Exercise directions: Transcribe all of the records word for word, but omit the pictures.

** Opening Material shown block **

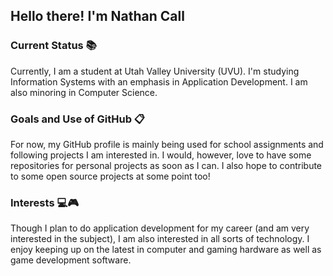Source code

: ## Hello there! I'm Nathan Call

### Current Status 📚
Currently, I am a student at Utah Valley University (UVU). I'm studying Information Systems with an emphasis in Application Development. I am also minoring in Computer Science.

### Goals and Use of GitHub 📋
For now, my GitHub profile is mainly being used for school assignments and following projects I am interested in. I would, however, love to have some repositories for personal projects as soon as I can. I also hope to contribute to some open source projects at some point too!

### Interests 💻🎮
Though I plan to do application development for my career (and am very interested in the subject), I am also interested in all sorts of technology. I enjoy keeping up on the latest in computer and gaming hardware as well as game development software.
<!--
**ncall404/ncall404** is a ✨ _special_ ✨ repository because its `README.md` (this file) appears on your GitHub profile.

Here are some ideas to get you started:

- 🔭 I’m currently working on ...
- 🌱 I’m currently learning ...
- 👯 I’m looking to collaborate on ...
- 🤔 I’m looking for help with ...
- 💬 Ask me about ...
- 📫 How to reach me: ...
- 😄 Pronouns: ...
- ⚡ Fun fact: ...
-->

** Closing Material shown block **

Response below:
Source code

: ## Hello there! I'm Nathan Call

### Current Status 📚
Currently, I am a student at Utah Valley University (UVU). I'm studying Information Systems with an emphasis in Application Development. I am also minoring in Computer Science.

### Goals and Use of GitHub 📋
For now, my GitHub profile is mainly being used for school assignments and following projects I am interested in. I would, however, love to have some repositories for personal projects as soon as I can. I also hope to contribute to some open source projects at some point too!

### Interests 💻🎮
Though I plan to do application development for my career (and am very interested in the subject), I am also interested in all sorts of technology. I enjoy keeping up on the latest in computer and gaming hardware as well as game development software.
<!--
**ncall404/ncall404** is a ✨ _special_ ✨ repository because its `README.md` (this file) appears on your GitHub profile.

Here are some ideas to get you started:

- 🔭 I’m currently working on ...
- 🌱 I’m currently learning ...
- 👯 I’m looking to collaborate on ...
- 🤔 I’m looking for help with ...
- 💬 Ask me about ...
- 📫 How to reach me: ...
- 😄 Pronouns: ...
- ⚡ Fun fact: ...
-->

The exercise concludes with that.